* _Task inputs_:
┌────────

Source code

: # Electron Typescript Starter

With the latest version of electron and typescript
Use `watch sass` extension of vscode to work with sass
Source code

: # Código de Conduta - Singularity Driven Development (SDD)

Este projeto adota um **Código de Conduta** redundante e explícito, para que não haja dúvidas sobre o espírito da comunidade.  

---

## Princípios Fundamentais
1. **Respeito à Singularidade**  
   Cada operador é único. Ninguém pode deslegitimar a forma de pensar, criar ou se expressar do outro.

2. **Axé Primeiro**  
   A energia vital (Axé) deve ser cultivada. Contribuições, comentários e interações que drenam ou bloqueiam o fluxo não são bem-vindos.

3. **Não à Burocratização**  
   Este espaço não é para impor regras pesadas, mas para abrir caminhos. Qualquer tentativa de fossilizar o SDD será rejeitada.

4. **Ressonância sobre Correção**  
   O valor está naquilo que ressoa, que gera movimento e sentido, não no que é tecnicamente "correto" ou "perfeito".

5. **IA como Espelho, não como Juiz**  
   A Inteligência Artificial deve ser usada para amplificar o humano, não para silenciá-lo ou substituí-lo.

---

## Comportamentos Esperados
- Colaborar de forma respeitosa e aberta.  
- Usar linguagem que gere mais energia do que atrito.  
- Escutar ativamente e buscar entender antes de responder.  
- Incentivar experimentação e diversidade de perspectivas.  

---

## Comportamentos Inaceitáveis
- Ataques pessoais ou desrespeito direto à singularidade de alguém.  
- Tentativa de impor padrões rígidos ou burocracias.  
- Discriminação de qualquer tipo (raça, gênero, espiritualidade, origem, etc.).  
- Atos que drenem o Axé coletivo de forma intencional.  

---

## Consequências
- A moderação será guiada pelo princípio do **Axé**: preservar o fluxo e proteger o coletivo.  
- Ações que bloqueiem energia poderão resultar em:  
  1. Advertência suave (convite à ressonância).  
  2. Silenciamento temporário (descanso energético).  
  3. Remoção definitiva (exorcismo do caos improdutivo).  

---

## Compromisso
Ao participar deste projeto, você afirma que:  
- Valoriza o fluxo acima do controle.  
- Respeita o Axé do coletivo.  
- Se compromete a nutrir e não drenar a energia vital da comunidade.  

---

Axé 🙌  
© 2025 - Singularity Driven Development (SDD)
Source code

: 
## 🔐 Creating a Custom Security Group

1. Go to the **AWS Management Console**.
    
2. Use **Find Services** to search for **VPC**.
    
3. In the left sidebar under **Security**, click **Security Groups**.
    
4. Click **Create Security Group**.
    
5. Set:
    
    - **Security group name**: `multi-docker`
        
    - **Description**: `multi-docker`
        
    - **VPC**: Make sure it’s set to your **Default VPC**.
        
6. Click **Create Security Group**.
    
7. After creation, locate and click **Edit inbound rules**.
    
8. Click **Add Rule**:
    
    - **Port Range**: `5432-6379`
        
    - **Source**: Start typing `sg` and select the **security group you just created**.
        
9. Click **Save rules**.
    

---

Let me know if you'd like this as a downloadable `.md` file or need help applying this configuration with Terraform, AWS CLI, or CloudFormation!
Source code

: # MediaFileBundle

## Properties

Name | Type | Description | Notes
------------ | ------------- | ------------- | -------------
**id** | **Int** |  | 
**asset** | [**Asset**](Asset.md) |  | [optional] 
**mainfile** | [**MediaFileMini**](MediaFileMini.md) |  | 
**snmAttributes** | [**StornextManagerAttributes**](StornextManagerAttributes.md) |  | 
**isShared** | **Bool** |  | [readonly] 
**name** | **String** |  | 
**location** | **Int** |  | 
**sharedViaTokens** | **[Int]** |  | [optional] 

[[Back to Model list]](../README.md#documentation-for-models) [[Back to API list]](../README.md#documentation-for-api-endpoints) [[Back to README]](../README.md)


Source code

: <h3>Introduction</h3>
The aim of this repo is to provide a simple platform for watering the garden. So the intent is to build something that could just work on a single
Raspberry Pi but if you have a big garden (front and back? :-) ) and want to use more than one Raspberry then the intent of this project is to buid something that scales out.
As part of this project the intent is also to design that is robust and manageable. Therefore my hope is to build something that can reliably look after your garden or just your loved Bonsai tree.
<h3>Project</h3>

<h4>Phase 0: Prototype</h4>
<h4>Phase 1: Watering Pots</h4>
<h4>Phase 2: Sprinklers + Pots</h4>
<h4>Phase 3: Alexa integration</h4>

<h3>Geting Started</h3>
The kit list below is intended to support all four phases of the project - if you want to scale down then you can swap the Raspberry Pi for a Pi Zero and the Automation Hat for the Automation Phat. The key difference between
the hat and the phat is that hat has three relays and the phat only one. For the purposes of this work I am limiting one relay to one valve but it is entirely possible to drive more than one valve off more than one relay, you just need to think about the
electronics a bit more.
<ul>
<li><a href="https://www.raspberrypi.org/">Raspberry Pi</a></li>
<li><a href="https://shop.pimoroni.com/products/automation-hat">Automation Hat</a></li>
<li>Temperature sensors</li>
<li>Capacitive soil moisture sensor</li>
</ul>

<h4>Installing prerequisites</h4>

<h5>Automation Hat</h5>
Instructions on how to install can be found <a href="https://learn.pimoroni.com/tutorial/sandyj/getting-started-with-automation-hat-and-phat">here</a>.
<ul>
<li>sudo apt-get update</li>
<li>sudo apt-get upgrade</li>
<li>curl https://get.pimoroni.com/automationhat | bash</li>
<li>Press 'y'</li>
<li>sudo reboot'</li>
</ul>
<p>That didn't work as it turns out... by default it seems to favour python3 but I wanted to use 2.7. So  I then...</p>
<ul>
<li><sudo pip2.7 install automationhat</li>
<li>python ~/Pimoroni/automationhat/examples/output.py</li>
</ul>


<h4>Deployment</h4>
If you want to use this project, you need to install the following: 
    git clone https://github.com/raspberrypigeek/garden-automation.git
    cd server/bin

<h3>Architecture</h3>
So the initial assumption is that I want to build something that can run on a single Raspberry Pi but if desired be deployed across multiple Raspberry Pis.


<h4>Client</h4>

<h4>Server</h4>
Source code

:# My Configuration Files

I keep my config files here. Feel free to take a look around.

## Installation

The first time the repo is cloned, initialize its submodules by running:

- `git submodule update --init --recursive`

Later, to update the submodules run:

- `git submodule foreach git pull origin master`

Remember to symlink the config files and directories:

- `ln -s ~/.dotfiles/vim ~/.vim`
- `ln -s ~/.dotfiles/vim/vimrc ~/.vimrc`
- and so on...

└────────

* _The problem_:
Each line of the data that contains "list" should be counted; please give only the number.

* _Task output_:
2